**EXERCISE OBJECTIVE:**
Retype the data exactly, so that every line matches the original.
Start of Block
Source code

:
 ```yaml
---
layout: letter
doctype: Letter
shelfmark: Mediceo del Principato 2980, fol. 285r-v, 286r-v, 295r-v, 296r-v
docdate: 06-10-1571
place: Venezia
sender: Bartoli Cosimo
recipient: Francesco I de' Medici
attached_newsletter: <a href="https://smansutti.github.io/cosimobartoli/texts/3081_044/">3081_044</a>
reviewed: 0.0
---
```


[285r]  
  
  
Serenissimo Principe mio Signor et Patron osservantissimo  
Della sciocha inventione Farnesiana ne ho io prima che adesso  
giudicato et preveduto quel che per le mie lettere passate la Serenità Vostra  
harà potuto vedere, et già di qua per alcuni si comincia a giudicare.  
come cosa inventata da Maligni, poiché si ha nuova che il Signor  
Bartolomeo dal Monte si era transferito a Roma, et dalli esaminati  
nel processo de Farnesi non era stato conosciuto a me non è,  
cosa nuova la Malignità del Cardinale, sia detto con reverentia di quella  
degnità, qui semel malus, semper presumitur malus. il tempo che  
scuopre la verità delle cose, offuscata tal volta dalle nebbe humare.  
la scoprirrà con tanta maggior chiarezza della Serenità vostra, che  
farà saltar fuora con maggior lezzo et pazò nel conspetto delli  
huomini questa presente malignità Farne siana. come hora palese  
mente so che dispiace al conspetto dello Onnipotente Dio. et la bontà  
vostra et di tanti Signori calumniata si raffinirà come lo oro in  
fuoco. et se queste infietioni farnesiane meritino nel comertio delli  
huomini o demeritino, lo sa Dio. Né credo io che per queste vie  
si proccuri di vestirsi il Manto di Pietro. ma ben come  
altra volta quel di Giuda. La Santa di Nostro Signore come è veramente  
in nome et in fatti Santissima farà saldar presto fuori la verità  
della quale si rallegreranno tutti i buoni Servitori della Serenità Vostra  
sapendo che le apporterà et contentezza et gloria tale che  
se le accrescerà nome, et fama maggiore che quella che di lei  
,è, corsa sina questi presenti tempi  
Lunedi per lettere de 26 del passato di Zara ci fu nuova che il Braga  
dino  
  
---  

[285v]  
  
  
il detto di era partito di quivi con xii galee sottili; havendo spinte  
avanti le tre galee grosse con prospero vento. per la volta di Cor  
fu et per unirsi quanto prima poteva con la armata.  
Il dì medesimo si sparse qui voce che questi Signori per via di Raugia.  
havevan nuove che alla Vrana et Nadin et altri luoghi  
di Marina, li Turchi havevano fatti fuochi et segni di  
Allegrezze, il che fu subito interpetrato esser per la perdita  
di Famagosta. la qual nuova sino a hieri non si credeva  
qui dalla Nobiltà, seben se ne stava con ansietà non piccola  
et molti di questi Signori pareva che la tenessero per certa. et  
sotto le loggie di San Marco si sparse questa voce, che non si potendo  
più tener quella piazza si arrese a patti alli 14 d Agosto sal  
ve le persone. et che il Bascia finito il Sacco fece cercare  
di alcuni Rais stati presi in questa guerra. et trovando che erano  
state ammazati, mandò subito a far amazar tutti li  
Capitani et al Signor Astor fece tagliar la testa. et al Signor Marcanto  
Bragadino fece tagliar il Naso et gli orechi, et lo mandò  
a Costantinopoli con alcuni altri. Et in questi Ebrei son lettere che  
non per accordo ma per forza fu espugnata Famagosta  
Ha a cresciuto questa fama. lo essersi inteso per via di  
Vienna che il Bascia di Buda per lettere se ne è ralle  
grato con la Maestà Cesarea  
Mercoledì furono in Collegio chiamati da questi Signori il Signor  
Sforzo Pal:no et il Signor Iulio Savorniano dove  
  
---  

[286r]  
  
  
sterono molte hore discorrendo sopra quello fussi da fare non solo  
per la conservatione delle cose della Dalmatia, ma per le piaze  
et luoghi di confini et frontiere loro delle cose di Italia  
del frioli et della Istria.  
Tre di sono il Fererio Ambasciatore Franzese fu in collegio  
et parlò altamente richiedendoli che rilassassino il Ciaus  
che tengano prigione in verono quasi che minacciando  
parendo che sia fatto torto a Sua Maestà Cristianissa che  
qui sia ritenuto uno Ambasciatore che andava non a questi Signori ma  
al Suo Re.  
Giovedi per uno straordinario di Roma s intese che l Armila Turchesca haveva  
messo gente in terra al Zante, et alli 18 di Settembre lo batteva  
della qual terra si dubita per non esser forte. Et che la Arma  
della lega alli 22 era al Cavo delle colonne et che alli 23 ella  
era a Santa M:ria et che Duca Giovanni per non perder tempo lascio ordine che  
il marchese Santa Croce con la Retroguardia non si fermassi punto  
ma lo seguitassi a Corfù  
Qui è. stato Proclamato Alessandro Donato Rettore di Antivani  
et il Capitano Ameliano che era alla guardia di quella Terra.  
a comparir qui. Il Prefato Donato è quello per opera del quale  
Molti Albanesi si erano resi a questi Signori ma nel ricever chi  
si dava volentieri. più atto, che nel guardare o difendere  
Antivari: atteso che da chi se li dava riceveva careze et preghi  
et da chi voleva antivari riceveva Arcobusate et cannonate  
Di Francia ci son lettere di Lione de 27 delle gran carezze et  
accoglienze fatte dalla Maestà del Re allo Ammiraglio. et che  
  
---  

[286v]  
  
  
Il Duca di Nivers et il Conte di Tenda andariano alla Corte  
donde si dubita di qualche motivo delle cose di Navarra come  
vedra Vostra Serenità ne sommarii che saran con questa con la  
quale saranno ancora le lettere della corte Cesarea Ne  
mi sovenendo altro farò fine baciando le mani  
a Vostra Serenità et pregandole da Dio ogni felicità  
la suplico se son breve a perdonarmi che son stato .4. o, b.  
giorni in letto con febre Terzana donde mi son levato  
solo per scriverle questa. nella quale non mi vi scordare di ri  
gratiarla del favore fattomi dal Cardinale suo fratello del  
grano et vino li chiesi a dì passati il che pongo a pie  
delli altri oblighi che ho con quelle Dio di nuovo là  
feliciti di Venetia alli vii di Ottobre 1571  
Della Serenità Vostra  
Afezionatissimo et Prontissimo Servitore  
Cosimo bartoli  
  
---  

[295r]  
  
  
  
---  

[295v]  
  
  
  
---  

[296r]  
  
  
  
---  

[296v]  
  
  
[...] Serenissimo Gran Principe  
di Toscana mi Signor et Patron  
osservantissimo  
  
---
End of Block
**TASK RESPONSE:**
Source code

:
 ```yaml
---
layout: letter
doctype: Letter
shelfmark: Mediceo del Principato 2980, fol. 285r-v, 286r-v, 295r-v, 296r-v
docdate: 06-10-1571
place: Venezia
sender: Bartoli Cosimo
recipient: Francesco I de' Medici
attached_newsletter: <a href="https://smansutti.github.io/cosimobartoli/texts/3081_044/">3081_044</a>
reviewed: 0.0
---
```


[285r]  
  
  
Serenissimo Principe mio Signor et Patron osservantissimo  
Della sciocha inventione Farnesiana ne ho io prima che adesso  
giudicato et preveduto quel che per le mie lettere passate la Serenità Vostra  
harà potuto vedere, et già di qua per alcuni si comincia a giudicare.  
come cosa inventata da Maligni, poiché si ha nuova che il Signor  
Bartolomeo dal Monte si era transferito a Roma, et dalli esaminati  
nel processo de Farnesi non era stato conosciuto a me non è,  
cosa nuova la Malignità del Cardinale, sia detto con reverentia di quella  
degnità, qui semel malus, semper presumitur malus. il tempo che  
scuopre la verità delle cose, offuscata tal volta dalle nebbe humare.  
la scoprirrà con tanta maggior chiarezza della Serenità vostra, che  
farà saltar fuora con maggior lezzo et pazò nel conspetto delli  
huomini questa presente malignità Farne siana. come hora palese  
mente so che dispiace al conspetto dello Onnipotente Dio. et la bontà  
vostra et di tanti Signori calumniata si raffinirà come lo oro in  
fuoco. et se queste infietioni farnesiane meritino nel comertio delli  
huomini o demeritino, lo sa Dio. Né credo io che per queste vie  
si proccuri di vestirsi il Manto di Pietro. ma ben come  
altra volta quel di Giuda. La Santa di Nostro Signore come è veramente  
in nome et in fatti Santissima farà saldar presto fuori la verità  
della quale si rallegreranno tutti i buoni Servitori della Serenità Vostra  
sapendo che le apporterà et contentezza et gloria tale che  
se le accrescerà nome, et fama maggiore che quella che di lei  
,è, corsa sina questi presenti tempi  
Lunedi per lettere de 26 del passato di Zara ci fu nuova che il Braga  
dino  
  
---  

[285v]  
  
  
il detto di era partito di quivi con xii galee sottili; havendo spinte  
avanti le tre galee grosse con prospero vento. per la volta di Cor  
fu et per unirsi quanto prima poteva con la armata.  
Il dì medesimo si sparse qui voce che questi Signori per via di Raugia.  
havevan nuove che alla Vrana et Nadin et altri luoghi  
di Marina, li Turchi havevano fatti fuochi et segni di  
Allegrezze, il che fu subito interpetrato esser per la perdita  
di Famagosta. la qual nuova sino a hieri non si credeva  
qui dalla Nobiltà, seben se ne stava con ansietà non piccola  
et molti di questi Signori pareva che la tenessero per certa. et  
sotto le loggie di San Marco si sparse questa voce, che non si potendo  
più tener quella piazza si arrese a patti alli 14 d Agosto sal  
ve le persone. et che il Bascia finito il Sacco fece cercare  
di alcuni Rais stati presi in questa guerra. et trovando che erano  
state ammazati, mandò subito a far amazar tutti li  
Capitani et al Signor Astor fece tagliar la testa. et al Signor Marcanto  
Bragadino fece tagliar il Naso et gli orechi, et lo mandò  
a Costantinopoli con alcuni altri. Et in questi Ebrei son lettere che  
non per accordo ma per forza fu espugnata Famagosta  
Ha a cresciuto questa fama. lo essersi inteso per via di  
Vienna che il Bascia di Buda per lettere se ne è ralle  
grato con la Maestà Cesarea  
Mercoledì furono in Collegio chiamati da questi Signori il Signor  
Sforzo Pal:no et il Signor Iulio Savorniano dove  
  
---  

[286r]  
  
  
sterono molte hore discorrendo sopra quello fussi da fare non solo  
per la conservatione delle cose della Dalmatia, ma per le piaze  
et luoghi di confini et frontiere loro delle cose di Italia  
del frioli et della Istria.  
Tre di sono il Fererio Ambasciatore Franzese fu in collegio  
et parlò altamente richiedendoli che rilassassino il Ciaus  
che tengano prigione in verono quasi che minacciando  
parendo che sia fatto torto a Sua Maestà Cristianissa che  
qui sia ritenuto uno Ambasciatore che andava non a questi Signori ma  
al Suo Re.  
Giovedi per uno straordinario di Roma s intese che l Armila Turchesca haveva  
messo gente in terra al Zante, et alli 18 di Settembre lo batteva  
della qual terra si dubita per non esser forte. Et che la Arma  
della lega alli 22 era al Cavo delle colonne et che alli 23 ella  
era a Santa M:ria et che Duca Giovanni per non perder tempo lascio ordine che  
il marchese Santa Croce con la Retroguardia non si fermassi punto  
ma lo seguitassi a Corfù  
Qui è. stato Proclamato Alessandro Donato Rettore di Antivani  
et il Capitano Ameliano che era alla guardia di quella Terra.  
a comparir qui. Il Prefato Donato è quello per opera del quale  
Molti Albanesi si erano resi a questi Signori ma nel ricever chi  
si dava volentieri. più atto, che nel guardare o difendere  
Antivari: atteso che da chi se li dava riceveva careze et preghi  
et da chi voleva antivari riceveva Arcobusate et cannonate  
Di Francia ci son lettere di Lione de 27 delle gran carezze et  
accoglienze fatte dalla Maestà del Re allo Ammiraglio. et che  
  
---  

[286v]  
  
  
Il Duca di Nivers et il Conte di Tenda andariano alla Corte  
donde si dubita di qualche motivo delle cose di Navarra come  
vedra Vostra Serenità ne sommarii che saran con questa con la  
quale saranno ancora le lettere della corte Cesarea Ne  
mi sovenendo altro farò fine baciando le mani  
a Vostra Serenità et pregandole da Dio ogni felicità  
la suplico se son breve a perdonarmi che son stato .4. o, b.  
giorni in letto con febre Terzana donde mi son levato  
solo per scriverle questa. nella quale non mi vi scordare di ri  
gratiarla del favore fattomi dal Cardinale suo fratello del  
grano et vino li chiesi a dì passati il che pongo a pie  
delli altri oblighi che ho con quelle Dio di nuovo là  
feliciti di Venetia alli vii di Ottobre 1571  
Della Serenità Vostra  
Afezionatissimo et Prontissimo Servitore  
Cosimo bartoli  
  
---  

[295r]  
  
  
  
---  

[295v]  
  
  
  
---  

[296r]  
  
  
  
---  

[296v]  
  
  
[...] Serenissimo Gran Principe  
di Toscana mi Signor et Patron  
osservantissimo  
  
---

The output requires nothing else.